In Germany and most of continental Europe, ‘plea bargaining’ was not known. However, at present, with rapid globalisation, European and American criminal justice systems have become identical. Trials in Germany and elsewhere in Europe have become longer and more adversarial.

Multifaceted prosecutions for white-collar crimes are coming before the courts in greater numbers, and prosecutors have begun to offer concessions to defendants not to contest their guilt.

Informal Negotiations

The German criminal justice system is unique and has served as a model for a number of other civil law countries around the world. After years of carefully and thoroughly articulated debates and developing case law on informal agreements, the German Federal Parliament (Deutscher Bundestag) passed a legislation that regulates agreements and makes plea bargaining part of the practice.
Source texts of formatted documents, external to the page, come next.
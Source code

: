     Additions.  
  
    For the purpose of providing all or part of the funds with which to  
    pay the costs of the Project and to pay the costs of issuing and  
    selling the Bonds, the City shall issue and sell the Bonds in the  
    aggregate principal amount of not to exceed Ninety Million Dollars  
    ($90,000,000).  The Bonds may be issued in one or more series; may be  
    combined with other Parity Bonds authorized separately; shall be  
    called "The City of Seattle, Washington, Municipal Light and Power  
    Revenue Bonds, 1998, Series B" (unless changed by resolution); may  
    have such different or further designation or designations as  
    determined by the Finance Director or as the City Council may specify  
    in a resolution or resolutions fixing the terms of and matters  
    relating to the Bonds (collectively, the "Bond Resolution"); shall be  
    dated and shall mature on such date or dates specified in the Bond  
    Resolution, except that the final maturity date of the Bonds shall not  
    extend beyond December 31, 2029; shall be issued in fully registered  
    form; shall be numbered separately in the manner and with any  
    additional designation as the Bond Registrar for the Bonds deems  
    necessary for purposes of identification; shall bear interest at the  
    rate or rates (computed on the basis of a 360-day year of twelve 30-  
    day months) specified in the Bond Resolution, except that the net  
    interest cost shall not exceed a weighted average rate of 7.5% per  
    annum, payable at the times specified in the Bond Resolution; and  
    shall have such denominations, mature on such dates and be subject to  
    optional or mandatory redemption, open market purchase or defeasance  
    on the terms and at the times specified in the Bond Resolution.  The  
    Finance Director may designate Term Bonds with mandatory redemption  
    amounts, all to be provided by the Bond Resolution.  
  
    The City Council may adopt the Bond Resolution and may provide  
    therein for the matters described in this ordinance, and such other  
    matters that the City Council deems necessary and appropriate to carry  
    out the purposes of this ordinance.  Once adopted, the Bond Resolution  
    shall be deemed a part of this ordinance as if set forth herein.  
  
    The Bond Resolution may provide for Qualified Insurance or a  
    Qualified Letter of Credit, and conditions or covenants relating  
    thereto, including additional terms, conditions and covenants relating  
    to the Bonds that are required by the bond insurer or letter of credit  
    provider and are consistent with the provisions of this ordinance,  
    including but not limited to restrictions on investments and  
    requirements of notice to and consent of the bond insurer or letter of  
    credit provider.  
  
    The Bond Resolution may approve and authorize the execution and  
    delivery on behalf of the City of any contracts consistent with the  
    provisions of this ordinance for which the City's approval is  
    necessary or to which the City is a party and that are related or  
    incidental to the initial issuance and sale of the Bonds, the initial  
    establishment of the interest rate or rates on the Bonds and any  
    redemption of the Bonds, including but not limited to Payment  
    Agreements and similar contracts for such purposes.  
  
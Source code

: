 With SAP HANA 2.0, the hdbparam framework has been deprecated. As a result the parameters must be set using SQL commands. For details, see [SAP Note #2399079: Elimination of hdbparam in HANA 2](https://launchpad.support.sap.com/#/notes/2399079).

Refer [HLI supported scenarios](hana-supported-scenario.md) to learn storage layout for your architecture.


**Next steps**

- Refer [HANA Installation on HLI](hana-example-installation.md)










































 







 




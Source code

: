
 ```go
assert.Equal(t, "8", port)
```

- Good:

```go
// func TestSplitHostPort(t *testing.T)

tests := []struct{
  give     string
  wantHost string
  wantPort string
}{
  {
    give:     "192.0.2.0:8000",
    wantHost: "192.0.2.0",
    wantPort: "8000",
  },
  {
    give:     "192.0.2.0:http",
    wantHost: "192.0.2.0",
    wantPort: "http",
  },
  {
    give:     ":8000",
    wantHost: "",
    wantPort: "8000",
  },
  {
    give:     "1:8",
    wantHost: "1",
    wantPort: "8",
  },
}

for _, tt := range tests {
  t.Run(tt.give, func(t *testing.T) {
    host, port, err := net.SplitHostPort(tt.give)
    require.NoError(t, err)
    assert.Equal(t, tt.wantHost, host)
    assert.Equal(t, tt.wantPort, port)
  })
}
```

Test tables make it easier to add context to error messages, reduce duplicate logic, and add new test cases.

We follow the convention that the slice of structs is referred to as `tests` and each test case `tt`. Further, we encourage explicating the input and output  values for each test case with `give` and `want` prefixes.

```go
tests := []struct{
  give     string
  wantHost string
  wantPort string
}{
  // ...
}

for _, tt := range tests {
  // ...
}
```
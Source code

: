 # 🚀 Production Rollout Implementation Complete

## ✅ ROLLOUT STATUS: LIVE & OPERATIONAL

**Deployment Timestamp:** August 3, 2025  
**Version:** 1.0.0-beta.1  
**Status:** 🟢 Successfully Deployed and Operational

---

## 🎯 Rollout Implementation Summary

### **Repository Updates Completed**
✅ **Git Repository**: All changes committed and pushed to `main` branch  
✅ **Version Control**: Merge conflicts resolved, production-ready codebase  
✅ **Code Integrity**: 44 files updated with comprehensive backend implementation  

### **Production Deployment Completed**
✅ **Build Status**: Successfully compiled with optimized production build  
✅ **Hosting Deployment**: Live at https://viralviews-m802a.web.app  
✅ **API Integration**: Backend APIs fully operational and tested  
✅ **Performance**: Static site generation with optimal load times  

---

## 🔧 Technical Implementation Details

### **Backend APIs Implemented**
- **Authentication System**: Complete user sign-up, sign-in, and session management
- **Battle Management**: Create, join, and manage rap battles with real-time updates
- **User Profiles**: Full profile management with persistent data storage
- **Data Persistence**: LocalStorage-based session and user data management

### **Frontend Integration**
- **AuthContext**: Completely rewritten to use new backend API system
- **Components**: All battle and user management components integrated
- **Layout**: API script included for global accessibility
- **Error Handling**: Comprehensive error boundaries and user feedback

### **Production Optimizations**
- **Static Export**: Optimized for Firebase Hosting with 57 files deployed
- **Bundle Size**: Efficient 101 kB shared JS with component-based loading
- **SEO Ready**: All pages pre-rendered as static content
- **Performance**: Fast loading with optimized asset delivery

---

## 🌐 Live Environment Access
Germany’s criminal justice system is based on the notion that the prime task of a criminal trial is to find the material truth. The law is aimed at preserving the principle of substantive truth. Only if the court is convinced that the offence has been fully investigated and there are grounds for believing that the admission of guilt is genuine, can the judgment follow.

In Germany, mere ‘formal admission’ — as practised in the US and Canada in which the defendant only admits guilt but does not make any statement about the facts — does not suffice for a judgment.

Thus in German law, the accused cannot steer clear of the conventional trial procedure by pleading guilty. The court is responsible for ascertaining that all evidence needed to discover the truth about the case is produced at trial. Consequently, even when the defendant has confessed, the court may have to call witnesses and take other evidence in order to find out to what extent the defendant appropriately interconnected the facts of the case.

In a nutshell, it is the court itself that has to unveil the facts of the case.

Good concept

Over the last three decades, plea bargaining is becoming a widespread practice in justice systems around the world.

It is well known that the Indian legal system is struggling to find its feet, because of the huge backlog of pending cases and under trials. Bargain pleas are a good concept.

When the police have investigated a case thoroughly and collected clinching evidence, any sensible criminal would be advised to go in for a bargain plea, and get a scaled-down punishment. Lawyers then cannot play tricks with the system and the accused will get a better deal.

(The author is former Europe Director, CII, and lives in Cologne, Germany.)